Execute multi GPU with nsys profile command but GPU may be locked

I’ve learned to leverage pytorch DDP and nccl backed to execute training on multi-gpu bit single node. Here is the tutorial and the python code
https://pytorch.org/tutorials/beginner/ddp_series_multigpu.html

import torch
import torch.nn.functional as F
from torch.utils.data import Dataset, DataLoader
from datautils import MyTrainDataset

import torch.multiprocessing as mp
from torch.utils.data.distributed import DistributedSampler
from torch.nn.parallel import DistributedDataParallel as DDP
from torch.distributed import init_process_group, destroy_process_group
import os


def ddp_setup(rank, world_size):
    """
    Args:
        rank: Unique identifier of each process
        world_size: Total number of processes
    """
    os.environ["MASTER_ADDR"] = "localhost"
    os.environ["MASTER_PORT"] = "12355"
    init_process_group(backend="nccl", rank=rank, world_size=world_size)
    torch.cuda.set_device(rank)

class Trainer:
    def __init__(
        self,
        model: torch.nn.Module,
        train_data: DataLoader,
        optimizer: torch.optim.Optimizer,
        gpu_id: int,
        save_every: int,
    ) -> None:
        self.gpu_id = gpu_id
        self.model = model.to(gpu_id)
        self.train_data = train_data
        self.optimizer = optimizer
        self.save_every = save_every
        self.model = DDP(model, device_ids=[gpu_id])

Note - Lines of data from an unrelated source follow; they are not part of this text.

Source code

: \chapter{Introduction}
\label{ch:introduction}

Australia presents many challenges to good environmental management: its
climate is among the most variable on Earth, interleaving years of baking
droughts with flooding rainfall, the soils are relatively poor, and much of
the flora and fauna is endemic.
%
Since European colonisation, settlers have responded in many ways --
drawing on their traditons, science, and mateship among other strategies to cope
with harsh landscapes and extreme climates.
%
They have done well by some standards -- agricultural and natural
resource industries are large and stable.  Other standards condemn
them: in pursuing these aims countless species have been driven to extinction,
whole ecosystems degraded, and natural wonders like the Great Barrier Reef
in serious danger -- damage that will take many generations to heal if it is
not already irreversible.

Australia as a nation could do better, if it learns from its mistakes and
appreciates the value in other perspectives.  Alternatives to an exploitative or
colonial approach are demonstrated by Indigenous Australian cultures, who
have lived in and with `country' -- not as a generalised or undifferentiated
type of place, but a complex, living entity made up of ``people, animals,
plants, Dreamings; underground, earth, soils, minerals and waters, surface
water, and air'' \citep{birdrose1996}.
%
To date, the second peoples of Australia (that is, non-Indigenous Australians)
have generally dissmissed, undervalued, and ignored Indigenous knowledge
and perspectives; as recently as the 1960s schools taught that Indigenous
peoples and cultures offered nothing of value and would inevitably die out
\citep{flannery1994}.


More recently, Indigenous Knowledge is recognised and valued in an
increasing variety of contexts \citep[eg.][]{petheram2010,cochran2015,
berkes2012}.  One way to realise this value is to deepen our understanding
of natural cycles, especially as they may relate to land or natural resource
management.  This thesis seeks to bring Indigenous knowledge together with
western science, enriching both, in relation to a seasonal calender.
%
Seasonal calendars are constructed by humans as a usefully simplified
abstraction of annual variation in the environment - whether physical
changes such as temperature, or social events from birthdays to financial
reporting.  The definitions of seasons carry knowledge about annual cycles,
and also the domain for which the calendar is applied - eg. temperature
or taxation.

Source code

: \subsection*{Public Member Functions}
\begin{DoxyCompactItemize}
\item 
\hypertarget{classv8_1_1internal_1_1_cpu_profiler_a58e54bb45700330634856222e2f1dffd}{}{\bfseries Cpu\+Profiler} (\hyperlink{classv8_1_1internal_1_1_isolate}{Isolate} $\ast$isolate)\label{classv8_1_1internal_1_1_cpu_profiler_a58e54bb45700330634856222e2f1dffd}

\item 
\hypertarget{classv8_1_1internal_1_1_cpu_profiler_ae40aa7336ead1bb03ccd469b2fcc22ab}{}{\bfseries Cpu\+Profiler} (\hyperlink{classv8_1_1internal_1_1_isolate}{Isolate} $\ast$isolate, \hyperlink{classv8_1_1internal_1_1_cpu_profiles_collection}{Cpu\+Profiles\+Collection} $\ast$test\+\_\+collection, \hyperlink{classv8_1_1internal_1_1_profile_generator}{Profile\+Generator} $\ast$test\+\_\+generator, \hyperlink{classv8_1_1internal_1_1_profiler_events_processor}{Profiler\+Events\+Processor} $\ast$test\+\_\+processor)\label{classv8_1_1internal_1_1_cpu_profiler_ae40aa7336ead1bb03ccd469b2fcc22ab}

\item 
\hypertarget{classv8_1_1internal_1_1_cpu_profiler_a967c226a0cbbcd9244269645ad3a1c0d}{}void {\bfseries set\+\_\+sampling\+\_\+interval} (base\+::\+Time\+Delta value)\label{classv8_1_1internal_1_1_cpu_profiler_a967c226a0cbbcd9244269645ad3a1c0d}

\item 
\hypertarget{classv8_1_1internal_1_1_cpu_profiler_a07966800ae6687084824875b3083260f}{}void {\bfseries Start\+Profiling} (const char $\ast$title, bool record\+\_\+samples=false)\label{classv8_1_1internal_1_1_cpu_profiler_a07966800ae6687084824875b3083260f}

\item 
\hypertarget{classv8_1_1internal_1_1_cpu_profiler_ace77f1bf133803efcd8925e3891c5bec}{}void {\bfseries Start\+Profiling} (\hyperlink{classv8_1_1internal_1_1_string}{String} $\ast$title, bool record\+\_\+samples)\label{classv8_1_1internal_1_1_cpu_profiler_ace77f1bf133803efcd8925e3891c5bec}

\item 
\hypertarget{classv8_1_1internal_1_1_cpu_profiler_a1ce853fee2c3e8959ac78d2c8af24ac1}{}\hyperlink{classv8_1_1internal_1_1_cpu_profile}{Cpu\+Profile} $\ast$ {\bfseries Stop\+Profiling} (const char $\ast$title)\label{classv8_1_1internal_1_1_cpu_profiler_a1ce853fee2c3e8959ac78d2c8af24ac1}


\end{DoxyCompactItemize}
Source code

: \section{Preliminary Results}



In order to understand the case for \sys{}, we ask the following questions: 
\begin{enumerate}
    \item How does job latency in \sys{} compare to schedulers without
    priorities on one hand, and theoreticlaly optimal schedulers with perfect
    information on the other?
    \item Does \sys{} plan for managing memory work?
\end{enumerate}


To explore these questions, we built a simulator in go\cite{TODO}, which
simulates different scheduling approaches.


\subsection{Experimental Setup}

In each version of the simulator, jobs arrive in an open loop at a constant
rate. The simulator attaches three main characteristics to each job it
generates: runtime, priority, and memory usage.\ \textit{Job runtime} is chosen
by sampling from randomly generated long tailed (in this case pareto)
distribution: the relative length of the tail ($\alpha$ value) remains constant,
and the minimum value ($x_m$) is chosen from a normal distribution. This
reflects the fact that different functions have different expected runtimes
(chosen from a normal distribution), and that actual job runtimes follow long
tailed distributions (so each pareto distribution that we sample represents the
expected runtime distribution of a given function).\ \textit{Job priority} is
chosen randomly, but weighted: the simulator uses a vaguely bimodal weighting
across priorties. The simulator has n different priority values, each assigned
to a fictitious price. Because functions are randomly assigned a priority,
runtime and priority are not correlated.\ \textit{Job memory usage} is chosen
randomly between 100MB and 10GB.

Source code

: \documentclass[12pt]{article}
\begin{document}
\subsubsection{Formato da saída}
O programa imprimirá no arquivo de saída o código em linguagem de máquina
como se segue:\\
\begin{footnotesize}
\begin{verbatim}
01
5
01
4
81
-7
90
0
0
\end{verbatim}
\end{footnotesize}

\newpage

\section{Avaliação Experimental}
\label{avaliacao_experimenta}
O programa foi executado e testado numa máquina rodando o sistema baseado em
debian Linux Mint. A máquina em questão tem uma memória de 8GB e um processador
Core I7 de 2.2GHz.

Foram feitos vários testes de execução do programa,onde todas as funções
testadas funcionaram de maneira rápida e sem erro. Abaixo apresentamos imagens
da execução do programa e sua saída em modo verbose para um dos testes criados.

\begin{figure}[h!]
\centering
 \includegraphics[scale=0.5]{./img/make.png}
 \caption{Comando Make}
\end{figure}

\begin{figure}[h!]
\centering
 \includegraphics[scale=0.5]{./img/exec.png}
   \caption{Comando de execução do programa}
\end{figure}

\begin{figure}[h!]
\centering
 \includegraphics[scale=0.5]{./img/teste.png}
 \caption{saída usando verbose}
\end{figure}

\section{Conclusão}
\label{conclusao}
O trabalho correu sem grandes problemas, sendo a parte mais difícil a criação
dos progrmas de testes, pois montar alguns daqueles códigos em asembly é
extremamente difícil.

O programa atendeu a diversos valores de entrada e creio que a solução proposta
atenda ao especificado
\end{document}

    def _run_batch(self, source, targets):
        self.optimizer.zero_grad()
        output = self.model(source)
        loss = F.cross_entropy(output, targets)
        loss.backward()
        self.optimizer.step()

    def _run_epoch(self, epoch):
        b_sz = len(next(iter(self.train_data))[0])
        print(f"[GPU{self.gpu_id}] Epoch {epoch} | Batchsize: {b_sz} | Steps: {len(self.train_data)}")
        self.train_data.sampler.set_epoch(epoch)
        for source, targets in self.train_data:
            source = source.to(self.gpu_id)
            targets = targets.to(self.gpu_id)
            self._run_batch(source, targets)

    def _save_checkpoint(self, epoch):
        ckp = self.model.module.state_dict()
        PATH = "checkpoint.pt"
        torch.save(ckp, PATH)
        print(f"Epoch {epoch} | Training checkpoint saved at {PATH}")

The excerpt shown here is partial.